TRY IT: Could you return all of the data exactly as given?
━━━━━━━━━━
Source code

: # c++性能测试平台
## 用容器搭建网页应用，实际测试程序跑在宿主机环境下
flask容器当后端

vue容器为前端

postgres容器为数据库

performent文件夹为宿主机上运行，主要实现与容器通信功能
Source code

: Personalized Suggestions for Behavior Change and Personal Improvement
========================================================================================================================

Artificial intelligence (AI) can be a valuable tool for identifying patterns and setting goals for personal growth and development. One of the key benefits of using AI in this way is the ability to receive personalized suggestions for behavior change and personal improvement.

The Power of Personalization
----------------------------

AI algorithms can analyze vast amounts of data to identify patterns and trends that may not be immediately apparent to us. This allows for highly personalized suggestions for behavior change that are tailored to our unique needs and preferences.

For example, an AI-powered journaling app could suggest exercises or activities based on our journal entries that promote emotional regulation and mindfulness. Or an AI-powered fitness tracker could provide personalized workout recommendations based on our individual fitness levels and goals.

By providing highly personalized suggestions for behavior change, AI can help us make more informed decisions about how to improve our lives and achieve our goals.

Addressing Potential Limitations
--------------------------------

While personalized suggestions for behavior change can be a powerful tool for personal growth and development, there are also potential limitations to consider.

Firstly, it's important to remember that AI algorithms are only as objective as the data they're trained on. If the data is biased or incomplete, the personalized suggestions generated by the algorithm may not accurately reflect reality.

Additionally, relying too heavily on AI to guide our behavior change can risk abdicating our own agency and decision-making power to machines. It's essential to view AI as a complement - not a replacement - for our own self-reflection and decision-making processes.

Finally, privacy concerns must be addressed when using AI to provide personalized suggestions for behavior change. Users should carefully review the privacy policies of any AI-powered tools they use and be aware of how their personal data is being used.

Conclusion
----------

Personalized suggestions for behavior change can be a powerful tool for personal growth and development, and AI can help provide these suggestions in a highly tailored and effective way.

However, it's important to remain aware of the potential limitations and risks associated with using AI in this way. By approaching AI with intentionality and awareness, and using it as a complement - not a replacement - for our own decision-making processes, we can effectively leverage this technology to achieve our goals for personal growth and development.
━━━━━━━━━━
FINISHED EXERCISE:
Source code

: # c++性能测试平台
## 用容器搭建网页应用，实际测试程序跑在宿主机环境下
flask容器当后端

vue容器为前端

postgres容器为数据库

performent文件夹为宿主机上运行，主要实现与容器通信功能
Source code

: Personalized Suggestions for Behavior Change and Personal Improvement
========================================================================================================================

Artificial intelligence (AI) can be a valuable tool for identifying patterns and setting goals for personal growth and development. One of the key benefits of using AI in this way is the ability to receive personalized suggestions for behavior change and personal improvement.

The Power of Personalization
----------------------------

AI algorithms can analyze vast amounts of data to identify patterns and trends that may not be immediately apparent to us. This allows for highly personalized suggestions for behavior change that are tailored to our unique needs and preferences.

For example, an AI-powered journaling app could suggest exercises or activities based on our journal entries that promote emotional regulation and mindfulness. Or an AI-powered fitness tracker could provide personalized workout recommendations based on our individual fitness levels and goals.

By providing highly personalized suggestions for behavior change, AI can help us make more informed decisions about how to improve our lives and achieve our goals.

Addressing Potential Limitations
--------------------------------

While personalized suggestions for behavior change can be a powerful tool for personal growth and development, there are also potential limitations to consider.

Firstly, it's important to remember that AI algorithms are only as objective as the data they're trained on. If the data is biased or incomplete, the personalized suggestions generated by the algorithm may not accurately reflect reality.

Additionally, relying too heavily on AI to guide our behavior change can risk abdicating our own agency and decision-making power to machines. It's essential to view AI as a complement - not a replacement - for our own self-reflection and decision-making processes.

Finally, privacy concerns must be addressed when using AI to provide personalized suggestions for behavior change. Users should carefully review the privacy policies of any AI-powered tools they use and be aware of how their personal data is being used.

Conclusion
----------

Personalized suggestions for behavior change can be a powerful tool for personal growth and development, and AI can help provide these suggestions in a highly tailored and effective way.

However, it's important to remain aware of the potential limitations and risks associated with using AI in this way. By approaching AI with intentionality and awareness, and using it as a complement - not a replacement - for our own decision-making processes, we can effectively leverage this technology to achieve our goals for personal growth and development.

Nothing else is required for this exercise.